Fumándonos la Democracia, a propósito de la ida de Massalin.
Esto es lo que subyace, lo que está en el fondo de este envase inmanejable en lo que se está transformando este paraguas, bajo el cual supuestamente acordamos vivir civilizadamente. Esta fumada colectiva que le estamos pegando, nos consume la libertad y con ello la capacidad de razonar, llevándonos a ser autómatas, carentes no sólo de dignidad, sino de una de nuestras principales características que nos definen como seres humanos.
El distrito del lenguaje, es el de mayor consistencia en donde se acendra la legitimidad de lo democrático; que por definición y hasta antológicamente, no sólo que es palabra, sino más que nada un juego (desde una perspectiva antropológica del “homo ludens”); político cómo discursivo, sólo existe un ámbito para disputar el poder (sí uno forma parte del mismo, sea como oficialista u opositor, no querrá disputar más que posiciones, pero nunca el poder de que las reglas sean otras) que es el ámbito del lenguaje, donde habita el ser de acuerdo a cierta corriente filosófica occidental.
La democracia es expectativa.

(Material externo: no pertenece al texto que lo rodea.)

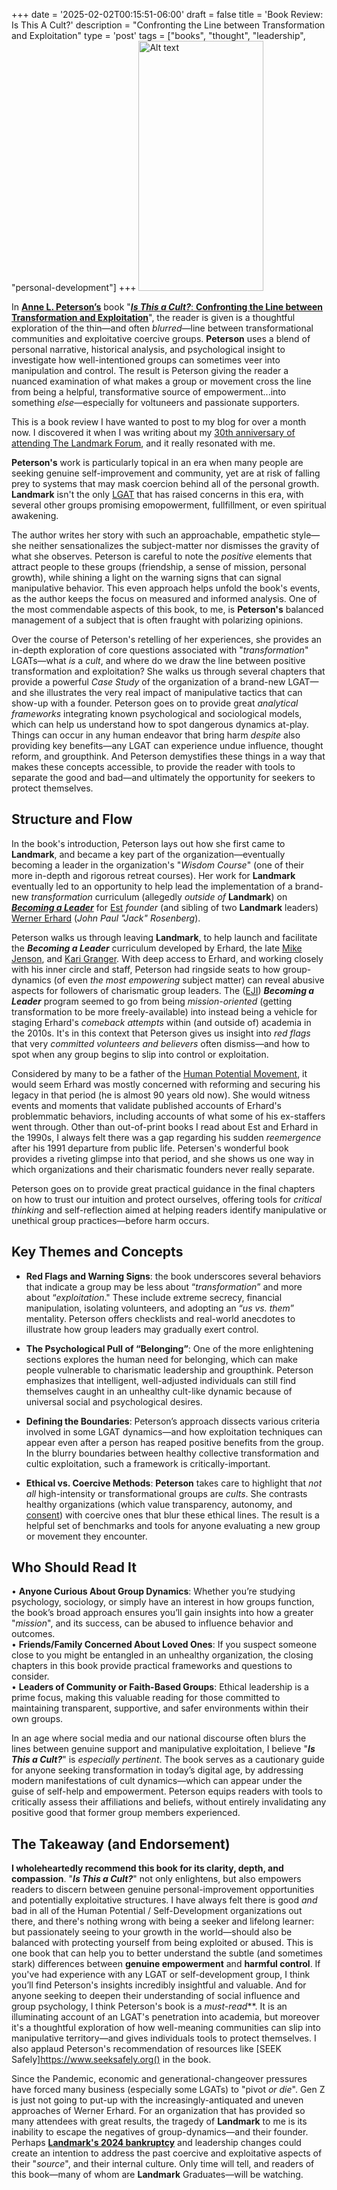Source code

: +++
date = '2025-02-02T00:15:51-06:00'
draft = false
title = 'Book Review: Is This A Cult&#63;'
description = "Confronting the Line between Transformation and Exploitation"
type = 'post'
tags = ["books", "thought", "leadership", "personal-development"]
+++
  <img src="https://julianwest.me/Blog/posts/images/is-this-a-cult.jpg" alt="Alt text" width="200" height="400">

In [**Anne L. Peterson’s**](https://isthisacultbook.com) book "[***Is This a Cult?***: **Confronting the Line between Transformation and Exploitation**](https://www.amazon.com/This-Cult-Confronting-Transformation-Exploitation/dp/B0CX8XFLWQ/)", the reader is given is a thoughtful exploration of the thin—and often *blurred*—line between transformational communities and exploitative coercive groups. **Peterson** uses a blend of personal narrative, historical analysis, and psychological insight to investigate how well-intentioned groups can sometimes veer into manipulation and control. The result is Peterson giving the reader a nuanced examination of what makes a group or movement cross the line from being a helpful, transformative source of empowerment...into something *else*—especially for voltuneers and passionate supporters. <br />

This is a book review I have wanted to post to my blog for over a month now. I discovered it when I was writing about my [30th anniversary of attending The Landmark Forum](https://julianwest.me/Blog/30-years-since-landmark/), and it really resonated with me. <br />

**Peterson's** work is particularly topical in an era when many people are seeking genuine self-improvement and community, yet are at risk of falling prey to systems that may mask coercion behind all of the personal growth.  **Landmark** isn't the only [LGAT](https://en.wikipedia.org/wiki/Large-group_awareness_training) that has raised concerns in this era, with several other groups promising emopowerment, fullfillment, or even spiritual awakening. <br />

The author writes her story with such an approachable, empathetic style—she neither sensationalizes the subject-matter nor dismisses the gravity of what she observes. Peterson is careful to note the *positive* elements that attract people to these groups (friendship, a sense of mission, personal growth), while shining a light on the warning signs that can signal manipulative behavior. This even approach helps unfold the book's events, as the author keeps the focus on measured and informed analysis.  One of the most commendable aspects of this book, to me, is **Peterson's** balanced management of a subject that is often fraught with polarizing opinions. <br />

Over the course of Peterson's retelling of her experiences, she provides an in-depth exploration of core questions associated with "*transformation*" LGATs—what *is* a *cult*, and where do we draw the line between positive transformation and exploitation?  She walks us through several chapters that provide a powerful *Case Study* of the organization of a brand-new LGAT—and she illustrates the very real impact of manipulative tactics that can show-up with a founder. Peterson goes on to provide great *analytical frameworks* integrating known psychological and sociological models, which can help us understand how to spot dangerous dynamics at-play.  Things can occur in any human endeavor that bring harm *despite* also providing key benefits—any LGAT can experience undue influence, thought reform, and groupthink. And Peterson demystifies these things in a way that makes these concepts accessible, to provide the reader with tools to separate the good and bad—and ultimately the opportunity for seekers to protect themselves. <br />

## Structure and Flow

In the book's introduction, Peterson lays out how she first came to **Landmark**, and became a key part of the organization—eventually becoming a leader in the organization's "*Wisdom Course*" (one of their more in-depth and rigorous retreat courses). Her work for **Landmark** eventually led to an opportunity to help lead the implementation of a brand-new *transformation* curriculum (allegedly *outside of* **Landmark**) on [***Becoming a Leader***](https://www.hbs.edu/faculty/Pages/item.aspx?num=42359) for [Est](https://en.wikipedia.org/wiki/Erhard_Seminars_Training) *founder* (and sibling of two **Landmark** leaders) [Werner Erhard](https://en.wikipedia.org/wiki/Werner_Erhard) (*John Paul "Jack" Rosenberg*). <br />

Peterson walks us through leaving **Landmark**, to help launch and facilitate the ***Becoming a Leader*** curriculum developed by Erhard, the late [Mike Jenson](https://en.wikipedia.org/wiki/Michael_C._Jensen), and [Kari Granger](https://www.acellc.consulting/board-candidates/kari-granger).  With deep access to Erhard, and working closely with his inner circle and staff, Peterson had ringside seats to how group-dynamics (of even *the most empowering* subject matter) can reveal abusive aspects for followers of charismatic group leaders.  The ([EJI](https://www.erhardjensen.org)) ***Becoming a Leader*** program seemed to go from being *mission-oriented* (getting transformation to be more freely-available) into instead being a vehicle for staging Erhard's *comeback attempts* within (and outside of) academia in the 2010s. It's in this context that Peterson gives us insight into *red flags* that very *committed volunteers and believers* often dismiss—and how to spot when any group begins to slip into control or exploitation. <br />

Considered by many to be a father of the [Human Potential Movement](https://en.wikipedia.org/wiki/Human_Potential_Movement), it would seem Erhard was mostly concerned with reforming and securing his legacy in that period (he is almost 90 years old now).  She would witness events and moments that validate published accounts of Erhard's problemmatic behaviors, including accounts of what some of his ex-staffers went through. Other than out-of-print books I read about Est and Erhard in the 1990s, I always felt there was a gap regarding his sudden *reemergence* after his 1991 departure from public life. Petersen's wonderful book provides a riveting glimpse into that period, and she shows us one way in which organizations and their charismatic founders never really separate. <br />

Peterson goes on to provide great practical guidance in the final chapters on how to trust our intuition and protect ourselves, offering tools for *critical thinking* and self-reflection aimed at helping readers identify manipulative or unethical group practices—before harm occurs. <br />

## Key Themes and Concepts

- **Red Flags and Warning Signs**: the book underscores several behaviors that indicate a group may be less about “*transformation*” and more about “*exploitation*." These include extreme secrecy, financial manipulation, isolating volunteers, and adopting an “*us vs. them*” mentality. Peterson offers checklists and real-world anecdotes to illustrate how group leaders may gradually exert control.

- **The Psychological Pull of “Belonging”**: One of the more enlightening sections explores the human need for belonging, which can make people vulnerable to charismatic leadership and groupthink. Peterson emphasizes that intelligent, well-adjusted individuals can still find themselves caught in an unhealthy cult-like dynamic because of universal social and psychological desires. <br />

- **Defining the Boundaries**: Peterson’s approach dissects various criteria involved in some LGAT dynamics—and how exploitation techniques can appear even after a person has reaped positive benefits from the group. In the blurry boundaries between healthy collective transformation and cultic exploitation, such a framework is critically-important. <br />

- **Ethical vs. Coercive Methods**: **Peterson** takes care to highlight that *not all* high-intensity or transformational groups are *cults*. She contrasts healthy organizations (which value transparency, autonomy, and [consent](https://en.wikipedia.org/wiki/Informed_consent)) with coercive ones that blur these ethical lines. The result is a helpful set of benchmarks and tools for anyone evaluating a new group or movement they encounter. <br />

## Who Should Read It

•	**Anyone Curious About Group Dynamics**: Whether you’re studying psychology, sociology, or simply have an interest in how groups function, the book’s broad approach ensures you’ll gain insights into how a greater "*mission*", and its success, can be abused to influence behavior and outcomes. <br />
•	**Friends/Family Concerned About Loved Ones**: If you suspect someone close to you might be entangled in an unhealthy organization, the closing chapters in this book provide practical frameworks and questions to consider. <br />
•	**Leaders of Community or Faith-Based Groups**: Ethical leadership is a prime focus, making this valuable reading for those committed to maintaining transparent, supportive, and safer environments within their own groups. <br />

In an age where social media and our national discourse often blurs the lines between genuine support and manipulative exploitation, I believe "***Is This a Cult?***" is *especially pertinent*.  The book serves as a cautionary guide for anyone seeking transformation in today’s digital age, by addressing modern manifestations of cult dynamics—which can appear under the guise of self-help and empowerment. Peterson equips readers with tools to critically assess their affiliations and beliefs, without entirely invalidating any positive good that former group members experienced. <br />

## The Takeaway (and Endorsement)

**I wholeheartedly recommend this book for its clarity, depth, and compassion**. "***Is This a Cult?***" not only enlightens, but also empowers readers to discern between genuine personal-improvement opportunities and potentially exploitative structures. I have always felt there is good *and* bad in all of the Human Potential / Self-Development organizations out there, and there's nothing wrong with being a seeker and lifelong learner: but passionately seeing to your growth in the world—should also be balanced with protecting yourself from being exploited or abused. This is one book that can help you to better understand the subtle (and sometimes stark) differences between **genuine empowerment** and **harmful control**.  If you've had experience with any LGAT or self-development group, I think you’ll find Peterson's insights incredibly insightful and valuable.  And for anyone seeking to deepen their understanding of social influence and group psychology, I think Peterson's book is a *must-read***. It is an illuminating account of an LGAT's penetration into academia, but moreover it's a thoughtful exploration of how well-meaning communities can slip into manipulative territory—and gives individuals tools to protect themselves. I also applaud Peterson's recommendation of resources like [SEEK Safely]https://www.seeksafely.org() in the book. <br />

Since the Pandemic, economic and generational-changeover pressures have forced many business (especially some LGATs) to "pivot *or die*".  Gen Z is just not going to put-up with the increasingly-antiquated and uneven approaches of Werner Erhard.  For an organization that has provided so many attendees with great results, the tragedy of **Landmark** to me is its inability to escape the negatives of group-dynamics—and their founder.  Perhaps [**Landmark's 2024 bankruptcy**](https://finance.yahoo.com/news/landmark-worldwide-nears-completion-difficult-020000623.html) and leadership changes could create an intention to address the past coercive and exploitative aspects of their "*source*", and their internal culture. Only time will tell, and readers of this book—many of whom are **Landmark** Graduates—will be watching. <br />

La democracia no puede ser plenamente concretada, dado que en tal caso se transformaría automáticamente, en un absolutismo totalitario. En nuestra modernidad, el sujeto de la democracia, es el individuo. Así ocurre desde la composición de los contratos sociales, que unificaron todas y cada una de las expectativas de los suscribientes (expresando medularmente lo filosófico, saldando la aporía de lo uno y lo múltiple) en una voluntad mayor o estado, que mediante una representatividad, administra o ejerce ese poder que ha sido previamente legado. Extendiendo y más luego, renovando las expectativas, cada cierto tiempo, llamando a sufragio, a elecciones, a todos y cada uno de los contratistas, para que elijan a quiénes lo representen en la administración de esa cesión de derechos cívicos y políticos.
“La democracia obliga a habitar un mundo de individuos desiguales, mientras hace de su individualidad un principio; por ende se condenan a volver cada vez más insoportable la separación entre las esperanzas que suscita y las plasmaciones que ofrece” nos alecciona Mona Ozouf.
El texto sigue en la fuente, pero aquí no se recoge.